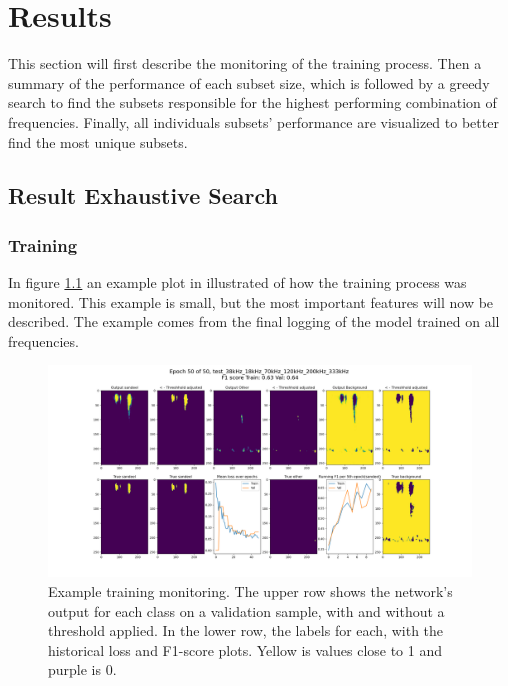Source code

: \chapter{Results} \label{results}
This section will first describe the monitoring of the training process. Then a summary of the performance of each subset size, which is followed by a greedy search to find the subsets responsible for the highest performing combination of frequencies. Finally, all individuals subsets' performance are visualized to better find the most unique subsets.

\section{Result Exhaustive Search}
    
    \subsection{Training}
        In figure \ref{training_overveiw_fig} an example plot in illustrated of how the training process was monitored. This example is small, but the most important features will now be described. The example comes from the final logging of the model trained on all frequencies.
        \clearpage
        \begin{figure}[H]

            \hspace*{-3.2cm}
            \includegraphics[scale=0.45]{figures/epoch_50_test_38kHz_18kHz_70kHz_120kHz_200kHz_333kHz.png}
            \caption[Training example monitoring]{Example training monitoring. The upper row shows the network's output for each class on a validation sample, with and without a threshold applied. In the lower row, the labels for each, with the historical loss and F1-score plots. Yellow is values close to 1 and purple is 0.}
          	\medskip 
            \label{training_overveiw_fig}
        \end{figure}
        

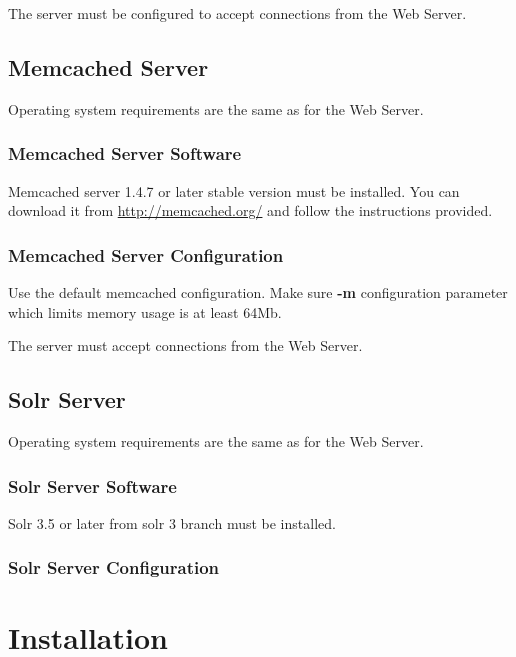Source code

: \documentclass[12pt]{article}
\newcommand{\vigShowNotes}{1}
\newcommand{\todo}[1]{\ifthenelse{\vigShowNotes=1}{
\textbf{TODO:} 
\textcolor{Red}{
#1
}
}{}}
\begin{document}
The server must be configured to accept connections from the Web Server.

\subsection{Memcached Server}
Operating system requirements are the same as for the Web Server.

\subsubsection{Memcached Server Software}

Memcached server 1.4.7 or later stable version must be installed. You can download it from \url{http://memcached.org/} and follow the instructions provided.

\subsubsection{Memcached Server Configuration}

Use the default memcached configuration. Make sure \textbf{-m} configuration parameter which limits memory usage is at least 64Mb.

The server must accept connections from the Web Server.

\subsection{Solr Server}
Operating system requirements are the same as for the Web Server.

\subsubsection{Solr Server Software}

Solr 3.5 or later from solr 3 branch must be installed.

\todo{More solr installation notes}

\subsubsection{Solr Server Configuration}

\todo{More solr configuration notes}

\section{Installation}
\end{document}
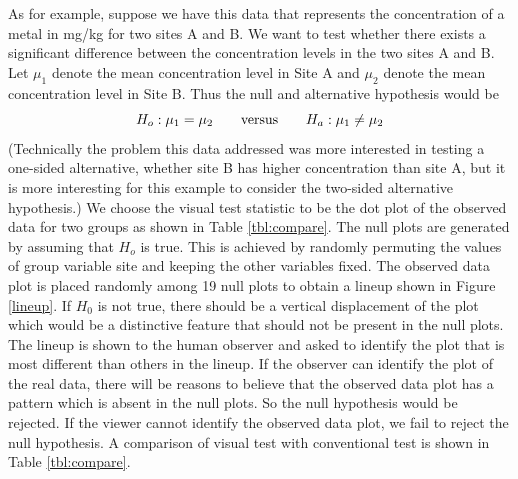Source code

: As for example, suppose we have this data that represents the concentration of a metal in mg/kg for two sites A and B.
We want to test whether there exists a significant difference between the concentration levels in the two sites A and B. Let $\mu_1$ denote the mean concentration level in Site A and $\mu_2$ denote the mean concentration level in Site B. Thus the null and alternative hypothesis would be
\[
H_o: \mu_1 = \mu_2 \qquad \hbox{versus} \qquad H_a: \mu_1 \ne \mu_2
\]
(Technically the problem this data addressed was more interested in testing a one-sided alternative, whether site B has higher concentration than site A, but it is more interesting for this example to consider the two-sided alternative hypothesis.) We choose the visual test statistic to be the dot plot of the observed data for two groups as shown in Table \ref{tbl:compare}. The null plots are generated by assuming that $H_o$ is true. This is achieved by randomly permuting the values of group variable site and keeping the other variables fixed. The observed data plot is placed randomly among 19 null plots to obtain a lineup shown in Figure \ref{lineup}. If $H_0$ is not true, there should be a vertical displacement of the plot which would be a distinctive feature that should not be present in the null plots. The lineup is shown to the human observer and asked to identify the plot that is most different than others in the lineup. If the observer can identify the plot of the real data, there will be reasons to believe that the observed data plot has a pattern which is absent in the null plots. So the null hypothesis would be rejected. If the viewer cannot identify the observed data plot, we fail to reject the null hypothesis. A comparison of visual test with conventional test is shown in Table \ref{tbl:compare}.

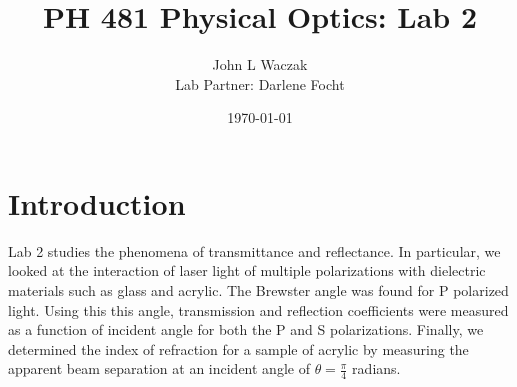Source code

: \documentclass[letter, 11pt, onecolumn]{article}
\title{\vspace{-2.0cm}PH 481 Physical Optics: Lab 2 }
\author{John L Waczak \\ Lab Partner: Darlene Focht}
\date{\today}
\begin{document}
	\maketitle

\section*{Introduction} 
Lab 2 studies the phenomena of transmittance and reflectance. In particular, we looked at the interaction of laser light of multiple polarizations with dielectric materials such as glass and acrylic. The Brewster angle was found for P polarized light. Using this this angle, transmission and reflection coefficients were measured as a function of incident angle for both the P and S polarizations. Finally, we determined the index of refraction for a sample of acrylic by measuring the apparent beam separation at an incident angle of $\theta = \frac{\pi}{4}$ radians. 
\end{document}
###
• [YOUR OBJECTIVE]: Every line in the data that holds the string "values" should be copied.

• [OUTPUT OF THE EXERCISE]:
            \caption[Training example monitoring]{Example training monitoring. The upper row shows the network's output for each class on a validation sample, with and without a threshold applied. In the lower row, the labels for each, with the historical loss and F1-score plots. Yellow is values close to 1 and purple is 0.}
(Technically the problem this data addressed was more interested in testing a one-sided alternative, whether site B has higher concentration than site A, but it is more interesting for this example to consider the two-sided alternative hypothesis.) We choose the visual test statistic to be the dot plot of the observed data for two groups as shown in Table \ref{tbl:compare}. The null plots are generated by assuming that $H_o$ is true. This is achieved by randomly permuting the values of group variable site and keeping the other variables fixed. The observed data plot is placed randomly among 19 null plots to obtain a lineup shown in Figure \ref{lineup}. If $H_0$ is not true, there should be a vertical displacement of the plot which would be a distinctive feature that should not be present in the null plots. The lineup is shown to the human observer and asked to identify the plot that is most different than others in the lineup. If the observer can identify the plot of the real data, there will be reasons to believe that the observed data plot has a pattern which is absent in the null plots. So the null hypothesis would be rejected. If the viewer cannot identify the observed data plot, we fail to reject the null hypothesis. A comparison of visual test with conventional test is shown in Table \ref{tbl:compare}.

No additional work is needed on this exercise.